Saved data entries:
====================
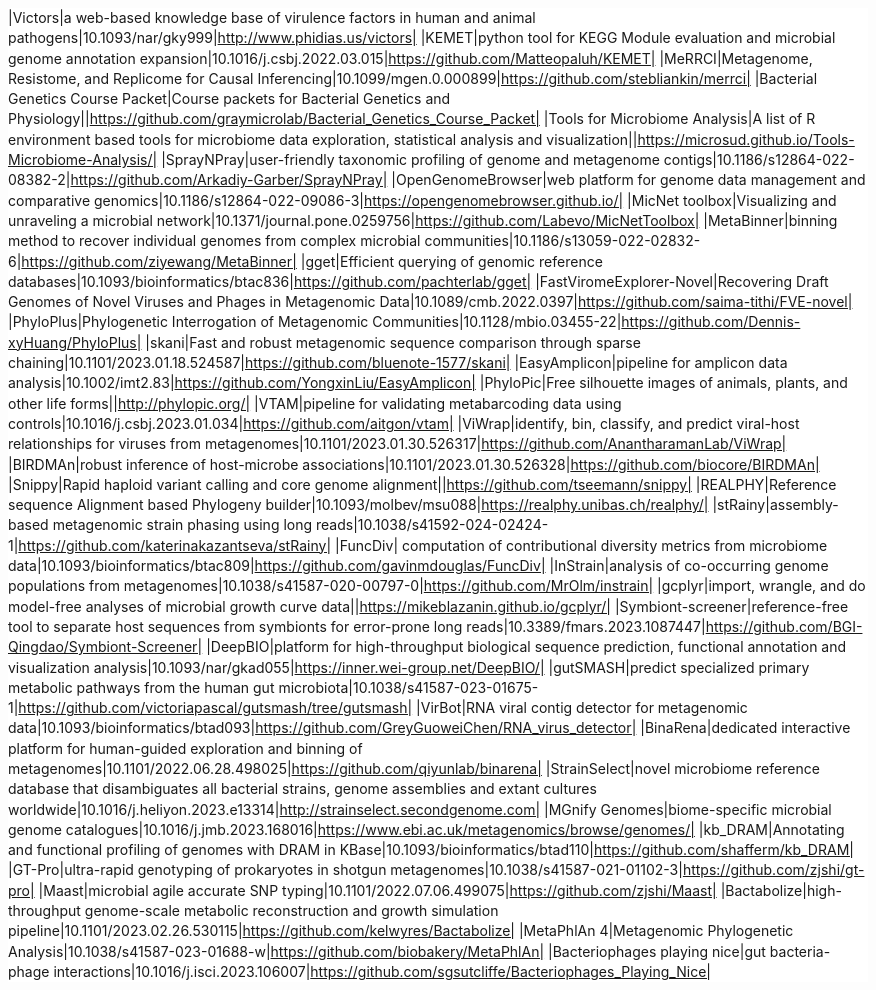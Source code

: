 |Victors|a web-based knowledge base of virulence factors in human and animal pathogens|10.1093/nar/gky999|http://www.phidias.us/victors|
|KEMET|python tool for KEGG Module evaluation and microbial genome annotation expansion|10.1016/j.csbj.2022.03.015|https://github.com/Matteopaluh/KEMET|
|MeRRCI|Metagenome, Resistome, and Replicome for Causal Inferencing|10.1099/mgen.0.000899|https://github.com/stebliankin/merrci|
|Bacterial Genetics Course Packet|Course packets for Bacterial Genetics and Physiology||https://github.com/graymicrolab/Bacterial_Genetics_Course_Packet|
|Tools for Microbiome Analysis|A list of R environment based tools for microbiome data exploration, statistical analysis and visualization||https://microsud.github.io/Tools-Microbiome-Analysis/|
|SprayNPray|user-friendly taxonomic profiling of genome and metagenome contigs|10.1186/s12864-022-08382-2|https://github.com/Arkadiy-Garber/SprayNPray|
|OpenGenomeBrowser|web platform for genome data management and comparative genomics|10.1186/s12864-022-09086-3|https://opengenomebrowser.github.io/|
|MicNet toolbox|Visualizing and unraveling a microbial network|10.1371/journal.pone.0259756|https://github.com/Labevo/MicNetToolbox|
|MetaBinner|binning method to recover individual genomes from complex microbial communities|10.1186/s13059-022-02832-6|https://github.com/ziyewang/MetaBinner|
|gget|Efficient querying of genomic reference databases|10.1093/bioinformatics/btac836|https://github.com/pachterlab/gget|
|FastViromeExplorer-Novel|Recovering Draft Genomes of Novel Viruses and Phages in Metagenomic Data|10.1089/cmb.2022.0397|https://github.com/saima-tithi/FVE-novel|
|PhyloPlus|Phylogenetic Interrogation of Metagenomic Communities|10.1128/mbio.03455-22|https://github.com/Dennis-xyHuang/PhyloPlus|
|skani|Fast and robust metagenomic sequence comparison through sparse chaining|10.1101/2023.01.18.524587|https://github.com/bluenote-1577/skani|
|EasyAmplicon|pipeline for amplicon data analysis|10.1002/imt2.83|https://github.com/YongxinLiu/EasyAmplicon|
|PhyloPic|Free silhouette images of animals, plants, and other life forms||http://phylopic.org/|
|VTAM|pipeline for validating metabarcoding data using controls|10.1016/j.csbj.2023.01.034|https://github.com/aitgon/vtam|
|ViWrap|identify, bin, classify, and predict viral-host relationships for viruses from metagenomes|10.1101/2023.01.30.526317|https://github.com/AnantharamanLab/ViWrap|
|BIRDMAn|robust inference of host-microbe associations|10.1101/2023.01.30.526328|https://github.com/biocore/BIRDMAn|
|Snippy|Rapid haploid variant calling and core genome alignment||https://github.com/tseemann/snippy|
|REALPHY|Reference sequence Alignment based Phylogeny builder|10.1093/molbev/msu088|https://realphy.unibas.ch/realphy/|
|stRainy|assembly-based metagenomic strain phasing using long reads|10.1038/s41592-024-02424-1|https://github.com/katerinakazantseva/stRainy|
|FuncDiv| computation of contributional diversity metrics from microbiome data|10.1093/bioinformatics/btac809|https://github.com/gavinmdouglas/FuncDiv|
|InStrain|analysis of co-occurring genome populations from metagenomes|10.1038/s41587-020-00797-0|https://github.com/MrOlm/instrain|
|gcplyr|import, wrangle, and do model-free analyses of microbial growth curve data||https://mikeblazanin.github.io/gcplyr/|
|Symbiont-screener|reference-free tool to separate host sequences from symbionts for error-prone long reads|10.3389/fmars.2023.1087447|https://github.com/BGI-Qingdao/Symbiont-Screener|
|DeepBIO|platform for high-throughput biological sequence prediction, functional annotation and visualization analysis|10.1093/nar/gkad055|https://inner.wei-group.net/DeepBIO/|
|gutSMASH|predict specialized primary metabolic pathways from the human gut microbiota|10.1038/s41587-023-01675-1|https://github.com/victoriapascal/gutsmash/tree/gutsmash|
|VirBot|RNA viral contig detector for metagenomic data|10.1093/bioinformatics/btad093|https://github.com/GreyGuoweiChen/RNA_virus_detector|
|BinaRena|dedicated interactive platform for human-guided exploration and binning of metagenomes|10.1101/2022.06.28.498025|https://github.com/qiyunlab/binarena|
|StrainSelect|novel microbiome reference database that disambiguates all bacterial strains, genome assemblies and extant cultures worldwide|10.1016/j.heliyon.2023.e13314|http://strainselect.secondgenome.com|
|MGnify Genomes|biome-specific microbial genome catalogues|10.1016/j.jmb.2023.168016|https://www.ebi.ac.uk/metagenomics/browse/genomes/|
|kb_DRAM|Annotating and functional profiling of genomes with DRAM in KBase|10.1093/bioinformatics/btad110|https://github.com/shafferm/kb_DRAM|
|GT-Pro|ultra-rapid genotyping of prokaryotes in shotgun metagenomes|10.1038/s41587-021-01102-3|https://github.com/zjshi/gt-pro|
|Maast|microbial agile accurate SNP typing|10.1101/2022.07.06.499075|https://github.com/zjshi/Maast|
|Bactabolize|high-throughput genome-scale metabolic reconstruction and growth simulation pipeline|10.1101/2023.02.26.530115|https://github.com/kelwyres/Bactabolize|
|MetaPhlAn 4|Metagenomic Phylogenetic Analysis|10.1038/s41587-023-01688-w|https://github.com/biobakery/MetaPhlAn|
|Bacteriophages playing nice|gut bacteria-phage interactions|10.1016/j.isci.2023.106007|https://github.com/sgsutcliffe/Bacteriophages_Playing_Nice|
====================
* [Exercise instructions]:
Give the number of lines in the records above that contain the word "annotation". Reply with that number alone.

* [Exercise result]:
2